Prompt | Take each line from the entries that holds "nodes" and copy it out.

Source data |
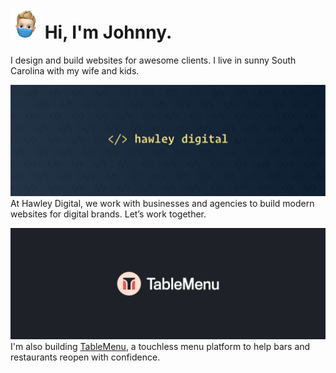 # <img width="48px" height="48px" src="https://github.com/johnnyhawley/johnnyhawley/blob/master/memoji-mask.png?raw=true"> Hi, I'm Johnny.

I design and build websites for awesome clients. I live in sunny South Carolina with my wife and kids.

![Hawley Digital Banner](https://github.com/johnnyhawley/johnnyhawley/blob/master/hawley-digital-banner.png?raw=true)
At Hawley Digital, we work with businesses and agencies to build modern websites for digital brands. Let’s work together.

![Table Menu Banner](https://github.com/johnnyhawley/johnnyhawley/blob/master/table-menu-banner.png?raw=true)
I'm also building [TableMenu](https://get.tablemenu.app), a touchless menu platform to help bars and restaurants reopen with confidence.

--

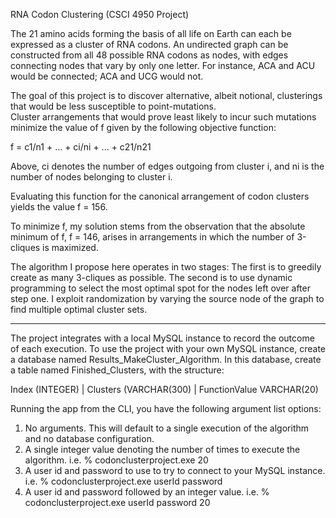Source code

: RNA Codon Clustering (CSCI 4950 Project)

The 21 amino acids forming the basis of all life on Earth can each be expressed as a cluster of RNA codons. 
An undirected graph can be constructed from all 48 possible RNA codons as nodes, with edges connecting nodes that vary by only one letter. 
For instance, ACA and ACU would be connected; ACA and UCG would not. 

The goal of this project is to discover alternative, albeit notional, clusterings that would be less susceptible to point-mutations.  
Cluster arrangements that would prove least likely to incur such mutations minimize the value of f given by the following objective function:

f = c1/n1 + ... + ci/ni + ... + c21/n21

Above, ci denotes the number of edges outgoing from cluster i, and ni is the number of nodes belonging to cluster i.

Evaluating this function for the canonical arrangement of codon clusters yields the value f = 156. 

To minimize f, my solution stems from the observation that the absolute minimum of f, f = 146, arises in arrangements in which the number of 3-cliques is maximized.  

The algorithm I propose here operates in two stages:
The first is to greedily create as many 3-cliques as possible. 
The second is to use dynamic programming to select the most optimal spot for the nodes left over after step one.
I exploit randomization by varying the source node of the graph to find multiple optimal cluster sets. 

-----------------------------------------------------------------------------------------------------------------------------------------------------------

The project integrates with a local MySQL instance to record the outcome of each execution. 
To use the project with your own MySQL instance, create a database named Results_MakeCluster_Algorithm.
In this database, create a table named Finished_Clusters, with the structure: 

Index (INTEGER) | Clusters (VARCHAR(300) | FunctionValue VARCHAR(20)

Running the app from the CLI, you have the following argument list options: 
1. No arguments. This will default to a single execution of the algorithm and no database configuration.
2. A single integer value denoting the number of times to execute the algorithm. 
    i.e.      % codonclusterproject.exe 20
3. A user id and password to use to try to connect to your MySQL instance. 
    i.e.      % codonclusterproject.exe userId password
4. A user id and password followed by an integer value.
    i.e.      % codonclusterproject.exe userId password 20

Result of this exercise |
An undirected graph can be constructed from all 48 possible RNA codons as nodes, with edges connecting nodes that vary by only one letter. 
Above, ci denotes the number of edges outgoing from cluster i, and ni is the number of nodes belonging to cluster i.
The second is to use dynamic programming to select the most optimal spot for the nodes left over after step one.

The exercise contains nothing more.